Aim of the task: What's needed is an exact copy of all the data below, without pictures.

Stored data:
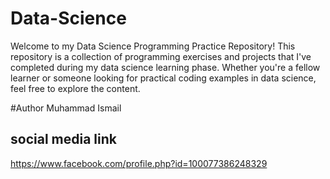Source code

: # Data-Science
Welcome to my Data Science Programming Practice Repository! This repository is a collection of programming exercises and projects that I've completed during my data science learning phase. Whether you're a fellow learner or someone looking for practical coding examples in data science, feel free to explore the content.

#Author
Muhammad Ismail
## social media link
https://www.facebook.com/profile.php?id=100077386248329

Answer box:
Source code

: # Data-Science
Welcome to my Data Science Programming Practice Repository! This repository is a collection of programming exercises and projects that I've completed during my data science learning phase. Whether you're a fellow learner or someone looking for practical coding examples in data science, feel free to explore the content.

#Author
Muhammad Ismail
## social media link
https://www.facebook.com/profile.php?id=100077386248329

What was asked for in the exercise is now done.